On the other hand...
As YPulse points out today, last night's Academy Award program was not particularly welcoming to tweens or teens. It began with Billy Crystal putting on Justin Bieber for the "18 - 24 crowd" when, in reality, his core fan base is more 12 - 16 year olds, and primarily girls, too.
Oddly, only two songs were nominated for best song in an era when songs within films, and television shows, are important landmarks to creating a film's environment and atmosphere. But neither song was performed live. Why not? "Man or a Muppet" is such a catchy tune, in an odd way, that even Terri Gross, interviewer of NPR program "Fresh Air," admits she likes it.
Perhaps Justin Beiber could have performed "Man or a Muppet." That might have excited Martin Scorsese's daughter, who was sitting next to him during the awards ceremony and looking a bit bored for most of the night. Or, Why not have Oscar the Grouch present an Oscar?
The final Harry Potter and the Deathly Hallows - Part 2 was nominated for three Academy Awards, but did not receive a statue in any of them.
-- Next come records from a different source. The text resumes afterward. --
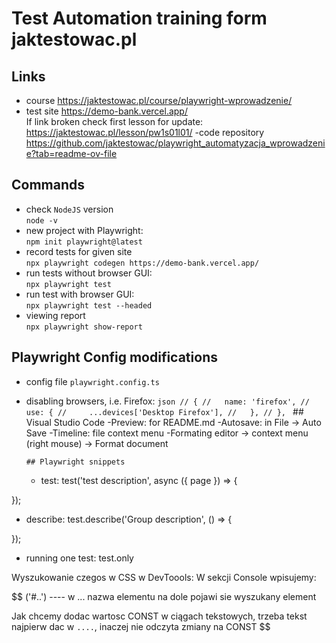 # Test Automation training form jaktestowac.pl

## Links

- course https://jaktestowac.pl/course/playwright-wprowadzenie/
- test site
  https://demo-bank.vercel.app/  
  If link broken check first lesson for update:
  https://jaktestowac.pl/lesson/pw1s01l01/
  -code repository https://github.com/jaktestowac/playwright_automatyzacja_wprowadzenie?tab=readme-ov-file

## Commands

- check `NodeJS` version  
  `node -v`
- new project with Playwright:  
  `npm init playwright@latest`
- record tests for given site  
  `npx playwright codegen https://demo-bank.vercel.app/`
- run tests without browser GUI:  
  `npx playwright test`
- run test with browser GUI:  
  `npx playwright test --headed`
- viewing report  
  `npx playwright show-report`

## Playwright Config modifications

- config file `playwright.config.ts`
- disabling browsers, i.e. Firefox:
  `json
    // {
    //   name: 'firefox',
    //   use: {
    //     ...devices['Desktop Firefox'],
    //   },
    // },
    ` ## Visual Studio Code
  -Preview: for README.md
  -Autosave: in File -> Auto Save
  -Timeline: file context menu
  -Formating editor -> context menu (right mouse) -> Format document

      ## Playwright snippets

  - test:
    test('test description', async ({ page }) => {

});

- describe:
  test.describe('Group description', () => {

});

- running one test: test.only

Wyszukowanie czegos w CSS w DevToools:
W sekcji Console wpisujemy:

$$
('#..') ---- w ... nazwa elementu
na dole pojawi sie wyszukany element


Jak chcemy dodac wartosc CONST w ciągach tekstowych, trzeba tekst najpierw dac w `....`, inaczej nie odczyta zmiany na CONST
$$
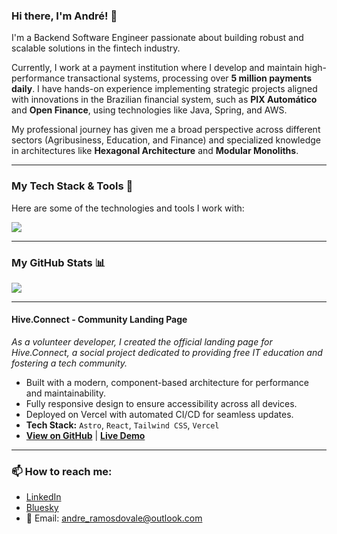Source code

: ### Hi there, I'm André! 👋

I'm a Backend Software Engineer passionate about building robust and scalable solutions in the fintech industry.

Currently, I work at a payment institution where I develop and maintain high-performance transactional systems, processing over **5 million payments daily**. I have hands-on experience implementing strategic projects aligned with innovations in the Brazilian financial system, such as **PIX Automático** and **Open Finance**, using technologies like Java, Spring, and AWS.

My professional journey has given me a broad perspective across different sectors (Agribusiness, Education, and Finance) and specialized knowledge in architectures like **Hexagonal Architecture** and **Modular Monoliths**.

---
### My Tech Stack & Tools 🚀

Here are some of the technologies and tools I work with:

<a href="https://skillicons.dev">
  <img src="https://skillicons.dev/icons?i=java,spring,nodejs,react,nextjs,js,ts,aws,docker,mysql,mongodb,postgres,jest,git,githubactions,astro,tailwindcss,vercel&perline=9" />
</a>

---
### My GitHub Stats 📊

<img src="https://github-readme-stats.vercel.app/api/top-langs?username=andreramosdovale&locale=en&hide_title=false&layout=compact&card_width=520&langs_count=5&theme=github_dark&hide_border=true" />

---
####  Hive.Connect - Community Landing Page
*As a volunteer developer, I created the official landing page for Hive.Connect, a social project dedicated to providing free IT education and fostering a tech community.*
- Built with a modern, component-based architecture for performance and maintainability.
- Fully responsive design to ensure accessibility across all devices.
- Deployed on Vercel with automated CI/CD for seamless updates.
- **Tech Stack:** `Astro`, `React`, `Tailwind CSS`, `Vercel`
- **[View on GitHub](https://github.com/socialhiveconnect/landing-page)** | **[Live Demo](https://socialhiveconnect.vercel.app/)**

---
### 📫 How to reach me:
- <a href="https://www.linkedin.com/in/andreramosdovale/" target="_blank">LinkedIn</a>
- <a href="https://bsky.app/profile/andresaci.bsky.social" target="_blank">Bluesky</a>
- 📧 Email: andre_ramosdovale@outlook.com

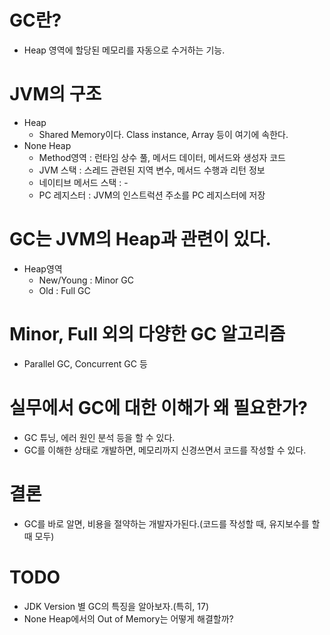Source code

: # GC란?
  * Heap 영역에 할당된 메모리를 자동으로 수거하는 기능.
# JVM의 구조
  * Heap
    * Shared Memory이다. Class instance, Array 등이 여기에 속한다.
  * None Heap
    * Method영역 : 런타임 상수 풀, 메서드 데이터, 메서드와 생성자 코드
    * JVM 스택 : 스레드 관련된 지역 변수, 메서드 수행과 리턴 정보
    * 네이티브 메서드 스택 : -
    * PC 레지스터 : JVM의 인스트럭션 주소를 PC 레지스터에 저장
# GC는 JVM의 Heap과 관련이 있다.
  * Heap영역
    * New/Young : Minor GC
    * Old : Full GC
# Minor, Full 외의 다양한 GC 알고리즘
  * Parallel GC, Concurrent GC 등
# 실무에서 GC에 대한 이해가 왜 필요한가?
  * GC 튜닝, 에러 원인 분석 등을 할 수 있다.
  * GC를 이해한 상태로 개발하면, 메모리까지 신경쓰면서 코드를 작성할 수 있다.
# 결론
  * GC를 바로 알면, 비용을 절약하는 개발자가된다.(코드를 작성할 때, 유지보수를 할 때 모두)
# TODO
  * JDK Version 별 GC의 특징을 알아보자.(특히, 17)
  * None Heap에서의 Out of Memory는 어떻게 해결할까?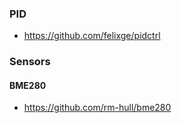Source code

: 

### PID
- https://github.com/felixge/pidctrl

### Sensors

#### BME280
- https://github.com/rm-hull/bme280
Huffington Post's high school blogger Marissa Piazolla understands Harry Potter fan's sadness when the final film failed to recieve an Oscar this time. In the categories that Harry Potter was running against Hugo, I actually thought Harry Potter had the better achievement.
On a final note, did you watch closely the preview for The Hunger Games? Didn't it look like the older sister Catnis is giving the Mockingjay pin to her younger sister Prim before the reaping? But in the book, Catnis receives the pin from the mayor's daughter when Catnis is about to go off to the reaping. Catnis isn't familiar with the importance of the Mockingjay pin at that point. Clearly there are changes afoot.
But we're still going to see the film when it opens.